··· RECORDS FOR PROCESSING ···
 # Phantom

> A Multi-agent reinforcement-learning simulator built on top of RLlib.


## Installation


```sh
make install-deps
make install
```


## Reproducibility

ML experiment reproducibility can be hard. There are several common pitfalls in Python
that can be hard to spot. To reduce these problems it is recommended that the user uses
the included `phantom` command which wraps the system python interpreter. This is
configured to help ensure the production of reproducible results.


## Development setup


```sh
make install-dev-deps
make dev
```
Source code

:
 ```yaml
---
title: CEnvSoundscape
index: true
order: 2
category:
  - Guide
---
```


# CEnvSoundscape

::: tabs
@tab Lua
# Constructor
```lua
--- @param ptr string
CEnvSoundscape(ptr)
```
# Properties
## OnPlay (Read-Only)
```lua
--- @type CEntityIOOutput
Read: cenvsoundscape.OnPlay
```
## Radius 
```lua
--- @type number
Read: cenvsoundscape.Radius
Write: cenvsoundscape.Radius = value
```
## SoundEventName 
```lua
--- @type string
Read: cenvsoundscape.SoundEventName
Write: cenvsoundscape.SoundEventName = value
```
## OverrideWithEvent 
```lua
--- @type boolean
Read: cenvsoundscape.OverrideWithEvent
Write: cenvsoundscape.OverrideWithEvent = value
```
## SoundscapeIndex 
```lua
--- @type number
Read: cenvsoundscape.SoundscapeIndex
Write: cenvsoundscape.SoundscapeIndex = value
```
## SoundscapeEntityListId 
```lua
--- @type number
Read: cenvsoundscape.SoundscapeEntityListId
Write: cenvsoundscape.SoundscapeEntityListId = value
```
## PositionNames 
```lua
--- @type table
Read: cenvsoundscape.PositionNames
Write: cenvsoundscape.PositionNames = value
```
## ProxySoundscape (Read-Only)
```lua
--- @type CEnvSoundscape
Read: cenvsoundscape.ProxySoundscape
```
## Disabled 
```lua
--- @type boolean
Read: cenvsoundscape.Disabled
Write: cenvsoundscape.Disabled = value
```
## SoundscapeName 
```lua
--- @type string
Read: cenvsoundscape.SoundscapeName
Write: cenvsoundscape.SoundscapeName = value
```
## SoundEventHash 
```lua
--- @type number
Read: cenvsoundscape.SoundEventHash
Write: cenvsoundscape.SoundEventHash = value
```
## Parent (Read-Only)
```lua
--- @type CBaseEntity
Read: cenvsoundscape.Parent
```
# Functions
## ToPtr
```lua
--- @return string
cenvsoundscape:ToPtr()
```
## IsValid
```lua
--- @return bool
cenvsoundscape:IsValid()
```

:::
···
- PROBLEM TO SOLVE -
A single number, please: the count of lines above that contain the string "PositionNames".

- EXPECTED ANSWER -
3